Exceptionally stable and 20-connected lanthanide metal−organic frameworks for selective CO2 capture and conversion at atmospheric pressure

Abstract

Highly thermal and chemically stable, 20- connected lanthanide metal−organic frameworks (MOFs) [{Ln(BTB)(H2O)}·H2O]n (where Ln = Sm (MOF1)/Gd (MOF2), BTB = 1,3,5-tris (4-carboxy phenyl) benzene) have been synthesized solvothermally and characterized by singlecrystal X-ray diffraction analysis and other physicochemical methods. MOF1 and 2 are isostructural and feature threedimensional honeycomb-like structure with large one-dimensional hexagonal channels of dimension ∼10.20 × 10.11 Å2 . Gas uptake studies of the samples revealed selective adsorption properties of MOF1 for CO2 over other (N2, Ar, and H2) gases.

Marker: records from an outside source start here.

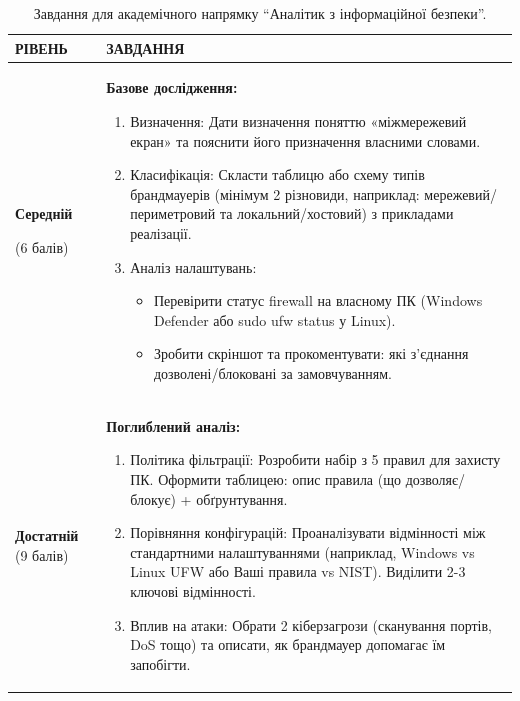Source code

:{\small \setlength \tabcolsep {0.4\tabcolsep }
\begin{table}[h!]
\caption{Завдання для академічного напрямку ``Аналітик з інформаційної безпеки''.}
\label{tab:lab3_acad_task} %
\noindent %


\begin{tabular}{
  | >{\raggedright\arraybackslash}p{} 
  | >{\raggedright\arraybackslash}p{} |
}
\hline

\rowcolor{TableHeaderBlue}
\hfil \color{white}\textbf{РІВЕНЬ} & 
\hfil \color{white}\textbf{ЗАВДАННЯ} \\ \hline

\small \textbf{Середній} 

(6 балів) &
\small \textbf{Базове дослідження:}
\begin{enumerate}
    \item  Визначення: Дати визначення поняттю «міжмережевий екран» та пояснити його призначення власними словами.
    \item Класифікація: Скласти таблицю або схему типів брандмауерів (мінімум 2 різновиди, наприклад: мережевий/периметровий та локальний/хостовий) з прикладами реалізації.
    \item Аналіз налаштувань:
    \begin{itemize}
        \item Перевірити статус firewall на власному ПК (Windows Defender або sudo ufw status у Linux).
        \item Зробити скріншот та прокоментувати: які з'єднання дозволені/блоковані за замовчуванням.
    \end{itemize}    
    
\end{enumerate} \\ \hline

\small \textbf{Достатній} (9 балів)&
\small \textbf{Поглиблений аналіз:}
\begin{enumerate}
    \item  Політика фільтрації: Розробити набір з 5 правил для захисту ПК. Оформити таблицею: опис правила (що дозволяє/блокує) + обґрунтування.
    \item Порівняння конфігурацій: Проаналізувати відмінності між стандартними налаштуваннями (наприклад, Windows vs Linux UFW або Ваші правила vs NIST). Виділити 2-3 ключові відмінності.
    \item Вплив на атаки: Обрати 2 кіберзагрози (сканування портів, DoS тощо) та описати, як брандмауер допомагає їм запобігти.
\end{enumerate} \\ \hline


\end{tabular}
\end{table}}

The activated samples of the MOF1/2 act as efficient recyclable catalysts for heterogeneous cycloaddition of CO2 with styrene oxide, resulting in cyclic carbonate with high yield and selectivity. Interestingly, the pore size-dependent catalytic conversion of epoxides has been observed, suggesting the potential utility of MOF1 as a promising heterogeneous catalyst for cycloaddition of carbon dioxide. Furthermore, the MOF1 catalyst can be easily recycled for several cycles without significant loss of catalytic activity as well as structural rigidity. MOF1 and 2 represent rare examples of 20-c lanthanide MOFs exhibiting selective capture and efficient cycloaddition of CO2 with epoxides at mild conditions.